Science Labs

There is a growing, glowing discussion about the usefulness of college science labs that was started with an anti-lab post by Steve Gimbel and responded to, with various degrees of pro-lab sentiment by Janet Stemwedel, Chad, Chad again, Chad yet again, Razib, Jeremy and RPM and numerous commenters on all of their posts (also check older posts on the topic by Sean Carroll and Janet). Of course, I felt a need to chime in. I teach labs, after all (and I took many as a student as well).

The core of the problem is the very existence of the institution we call 'college'.

Let me explain.

There is no such thing as college in most countries in the world. There is 1-12 education. And there is University. The 1-12 education is supposed to produce well-rounded citizens. University is supposed to produce experts and professionals. Different systems in different countries have varied success in achieving the two goals, and of course, the school systems are evolving everywhere all the time, so it is hard to pick one and call it typical. Perhaps we can pick one and call it "19th century German University model"...

I will take an example of my own background, from schools in old Yugoslavia (that has changed since then, too, but I don't know the details). By the time I graduated from the 12th grade I hade under my belt:

12 years of 'Serbo-Croatian language and world literature', 12 years of English as a foreign language and 4 years of French as a second foreign langauge.

12 years of math, including algebra, geometry, calculus, some formal logic, etc.

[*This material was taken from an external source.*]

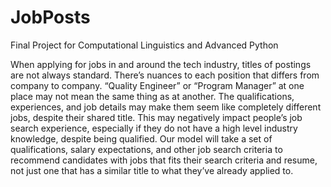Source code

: # JobPosts
Final Project for Computational Linguistics and Advanced Python


When applying for jobs in and around the tech industry, titles of postings are not always standard. There’s nuances to each position that differs from company to company. “Quality Engineer” or “Program Manager” at one place may not mean the same thing as at another. The qualifications, experiences, and job details may make them seem like completely different jobs, despite their shared title. This may negatively impact people’s job search experience, especially if they do not have a high level industry knowledge, despite being qualified. Our model will take a set of qualifications, salary expectations, and other job search criteria to recommend candidates with jobs that fits their search criteria and resume, not just one that has a similar title to what they’ve already applied to.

12 years of PE, 10 years of art (including some history and theory) and 10 years of music (including some history and theory).

2 years (the last two in high school) of 'Defense and Protection' (a small country cannot afford a professional army - all citizens are part of defense, including kids, and everyone needs to know how the defense is organized, what to do in case of attack, and how to fire a rifle with some precision); 2 years (the last two in high school) of civics, which, in a socialist country, had an official title of "Marxism and the Essentials of Socialist Workers' Self-management", which, just like theology classes which replaced them later, are the most boring and hated classes of all.

2 years of "Natural and Social Science" (grades 1 and 2), 2 years of "Natural Science" and "Social Science" as separate classes (grades 3-4), 8 years of history, 6 years of geography (which included not just political geography of the world, Europe and Yugoslavia in 6th, 7th and 8th grade respectively, but also basics of cosmology, astronomy, earth, marine and atmospheric science), 6 years of Technology (from woodworking through computers - punchcards at that time in history - from business management to economics).

8 years of physics, 8 years of chemistry, 8 years of biology and, because of my major in Biochemistry and Molecular Biology, also a year each of botany, zoology, microbiology, ecology, biochemistry and molecular biology. Oh, and Biology Lab! Which was a combo of exercises usually found in physiology, histology, cell biology, molecular biology and biochemistry labs. And that was the only lab we ever had through 12 years of schooling! In other science classes, the teacher would often do an experiment as a demo, or send an object around the classroom for us to see and touch, but there we no labs whatsoever. That was not the point.

At the end, we had to do an independent project, write a small thesis and defend it.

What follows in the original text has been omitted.